## Work to be completed
Once every line containing "These" has been counted, report the total for the data and nothing else.

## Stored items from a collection
# # #

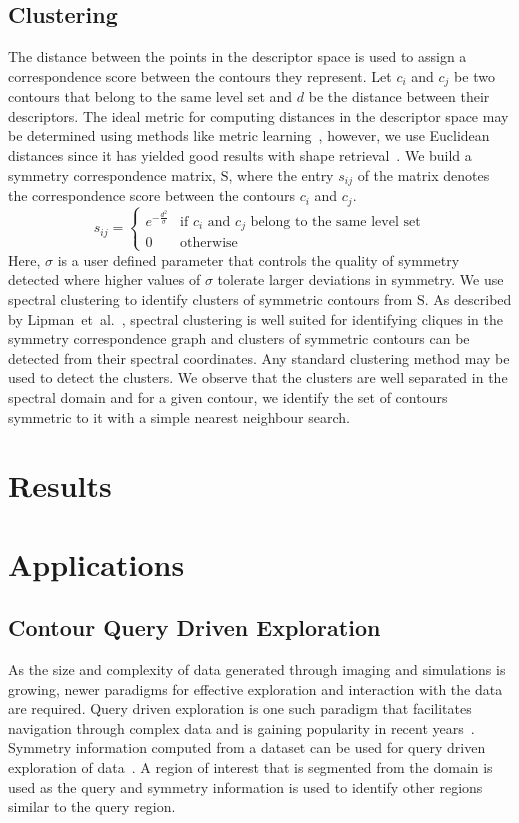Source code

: \documentclass[review,journal]{vgtc}         %
\begin{document}
\subsection{Clustering}\label{clust}
The distance between the points in the descriptor space is used to assign 
a correspondence score between the contours they represent. Let $c_i$
and $c_j$ be two contours that belong to the same level set and $d$ be
the distance between their descriptors. The ideal metric for computing
distances in the descriptor space may be determined using methods like
metric learning~\cite{Kulis13}, however, we use
Euclidean distances since it has yielded good results with shape 
retrieval~\cite{reuter2006laplace,lian2013}. We build a symmetry
correspondence matrix, $\mathrm{S}$, where the entry $s_{ij}$ of the
matrix denotes the correspondence score between the contours $c_i$
and $c_j$.
$$s_{ij} = 
\begin{cases}
	e^{-\frac{d^2}{\sigma}} & \text{if $c_i$ and $c_j$ belong to the same level set}\\
	0 & \text{otherwise}
\end{cases}
$$
Here, $\sigma$ is a user defined parameter that controls the quality of symmetry detected
where higher values of $\sigma$ tolerate larger deviations in symmetry. We use spectral clustering
to identify clusters of symmetric contours from $\mathrm{S}$. As described by 
Lipman~et~al.~\cite{Lip10}, spectral clustering is well suited for identifying
cliques in the symmetry correspondence graph and clusters of symmetric
contours can be detected from their spectral coordinates. Any standard clustering
method may be used to detect the clusters. We observe that the clusters
are well separated in the spectral domain and for a given contour, we identify
the set of contours symmetric to it with a simple nearest neighbour search.
\section{Results}
\section{Applications}
\subsection{Contour Query Driven Exploration}
As the size and complexity of data generated through imaging and simulations
is growing, newer paradigms for effective exploration and interaction with
the data are required. Query driven exploration is one such paradigm that
facilitates navigation through complex data and is gaining popularity in recent
years~\cite{}. Symmetry information computed from a dataset can be used for query
driven exploration of data~\cite{}. A region of interest that is segmented from 
the domain is used as the query and symmetry information is used to identify
other regions similar to the query region. 
\end{document}
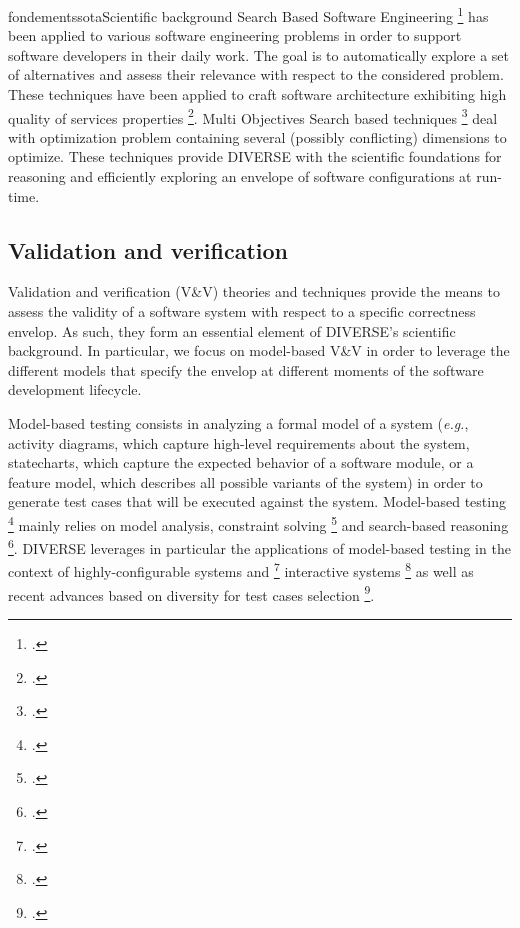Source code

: \documentclass{ra2018}
\newcommand{\team}{DIVERSE}
\begin{document}
\begin{module}{fondements}{sota}{Scientific background}
Search Based Software Engineering   \footcite{harman2001search} has been applied to various software engineering problems in order to support software developers in their daily work.
The goal is to automatically  explore a set of alternatives and assess their relevance with respect to the considered problem. 
These techniques have been applied to craft software architecture exhibiting high quality of services properties   \footcite{frey2013search}. 
Multi  Objectives Search based techniques   \footcite{deb2002fast} deal with optimization problem containing several (possibly conflicting) dimensions to optimize. 
These techniques provide \team{} with the scientific foundations for reasoning and efficiently exploring an envelope of software configurations at run-time.
 


\subsection{Validation and verification}

Validation and verification (V\&V) theories and techniques provide the means to assess the validity of a software system with respect to a specific correctness envelop. As such, they form an essential element of \team{}'s scientific background. In particular, we focus on model-based V\&V in order to leverage the different models that specify the envelop at different moments of the software development lifecycle.

Model-based testing consists in analyzing a formal model of a system (\textit{e.g.}, activity diagrams, which capture high-level requirements about the system, statecharts, which capture the expected behavior of a software module, or a feature model, which describes all possible variants of the system) in order to generate test cases that will be executed against the system. Model-based testing   \footcite{utting2010practical} mainly relies on model analysis, constraint solving   \footcite{demilli1991constraint} and search-based reasoning   \footcite{mcminn2004search}. \team{} leverages in particular the applications of model-based testing in the context of highly-configurable systems and    \footcite{yilmaz2006covering} interactive systems   \footcite{memon2007event} as well as recent advances based on diversity for test cases selection   \footcite{HemmatiBAA10}.





\end{module}
\end{document}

# # #

## Solution
2